One instance dramatically changed my correction process on assignments. Whether the class decided that they want to correct every problem on an assignment, or a select few, I used to be the one at the board showing the work and explaining the math. I used formative assessments during this process to check for understanding, but it was usually me at the board. Then my principal asked me during a post-observation meeting, "I know you can do math, but do the kids really know if they can do math when you are at the board?" In pondering my response, I thought about my formative assessments.

I was able to figure out which students had understanding and which did not, but were the students getting the same feedback for themselves? Do they need validation from me? Do they need validation from each other that they understand? Were they learning that mistakes are good and help us learn, or were they merely fixing their work? How could I get less of me, more of them, still be safe to make mistakes and maintain a learning focus?

Student led corrections are a staple of my classroom now. At the beginning of the year, it takes a lot of training and practice, but after 5-6 weeks, the learning and engagement level during corrections is well worth the time and effort. Here how it works:

1) Select the problems to be corrected. This can be entire assignment if it's not too long, or can be a few intentionally chosen problems picked by you or the students.

2) Assign the problems to groups of students in the room. I have eight small groups of four students in my room, so if I were assigning 8 math problems, each group would be assigned one. They will send one student to the board for that problem. The next day the student that goes to the board must rotate around the group and one student cannot correct at the board for a second time, until everyone has taken their turn.

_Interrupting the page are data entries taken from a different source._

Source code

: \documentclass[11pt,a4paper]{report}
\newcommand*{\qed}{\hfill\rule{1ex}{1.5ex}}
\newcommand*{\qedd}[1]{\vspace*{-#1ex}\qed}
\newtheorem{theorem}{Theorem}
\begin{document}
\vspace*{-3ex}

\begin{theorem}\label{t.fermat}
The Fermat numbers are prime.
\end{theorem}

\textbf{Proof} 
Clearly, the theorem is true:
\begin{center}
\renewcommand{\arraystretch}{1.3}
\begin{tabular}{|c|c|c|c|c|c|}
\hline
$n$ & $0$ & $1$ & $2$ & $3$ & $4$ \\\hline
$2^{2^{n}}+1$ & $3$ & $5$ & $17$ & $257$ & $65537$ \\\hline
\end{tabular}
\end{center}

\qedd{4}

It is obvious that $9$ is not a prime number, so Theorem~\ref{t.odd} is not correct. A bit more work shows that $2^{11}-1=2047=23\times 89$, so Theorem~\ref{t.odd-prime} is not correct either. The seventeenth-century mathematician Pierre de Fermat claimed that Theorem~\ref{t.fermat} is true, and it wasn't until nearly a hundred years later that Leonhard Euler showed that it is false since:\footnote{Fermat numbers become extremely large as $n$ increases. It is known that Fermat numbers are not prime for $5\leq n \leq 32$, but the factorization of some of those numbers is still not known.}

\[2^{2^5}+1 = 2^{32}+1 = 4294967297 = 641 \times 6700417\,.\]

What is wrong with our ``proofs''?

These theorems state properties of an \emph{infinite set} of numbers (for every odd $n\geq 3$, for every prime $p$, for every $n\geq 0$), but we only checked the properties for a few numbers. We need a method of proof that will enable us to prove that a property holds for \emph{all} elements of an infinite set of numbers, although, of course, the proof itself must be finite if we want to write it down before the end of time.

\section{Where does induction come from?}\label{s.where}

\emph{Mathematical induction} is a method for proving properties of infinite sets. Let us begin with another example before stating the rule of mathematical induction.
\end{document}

3) Give them one minute to discuss the work and explanation in their group before sending their representative to the board. I have four largish whiteboards in the front of class. The first four students can be writing their work on the board at the same time, then when #1 finishes the correction process, #5 comes up and starts their work while #2 is explaining their problem. This rotation of problems keep the class moving forward and we do not have to wait for work to get on the board.

4) When student #1 has their work on the board, they grab the microphone (our district has classroom speakers that has really improved listening) and explain the steps and mathematical reasoning of their problem. Expectations for the explanation will vary from teacher to teacher.

5) Once the student at the board has finished, every single student should raise their hand to be called on by the student at the board. If called on, they have only 3 possible things to say:

- "I agree." By saying this, the student called on is claiming that the work on the board matches what is on their own paper, or that the work may be slightly different, but mathematically is equivalent. They agree with the work and explanation.
- "I disagree because on line __, I think ____" The phrasing here is important. The student is disagreeing with the work and says so by saying the line of work they see an issue. Disagreeing with work is safer than disagreeing with a person. It feels less like an attack on the student. This also gets students to focus on the steps, math reasoning and accuracy more than just the answer.
- "I did not complete my assignment." Students will take ownership of not doing their work and realize they still need to participate in the correction process in order to have a better understanding. These students will not be writing anything down during this time, as the hope is that they do it on their own eventually.

Having three options of what to say makes this a safe process for the student at the board and safe for the student being called on as well. Instead of just saying, "I got ___." They can speak about the work. All math teachers that I have spoken to do not like the "I got..." game that students like to say, and this definitely helps alleviate that issue.

6) Once the student at the board has three "I agree" statements in a row, they can return to their seat as long as no one has a question for them.

The repetitive nature of this correction process also means I do not need to assign as many practice problems because students see and hear the math so many times. At the end of the process, the students that were at the board feel good that other students agreed with their work. They view mistakes on the board as an opportunity for the class to learn. And at the end of the process, I know who can do the math and more importantly, the students know for themselves.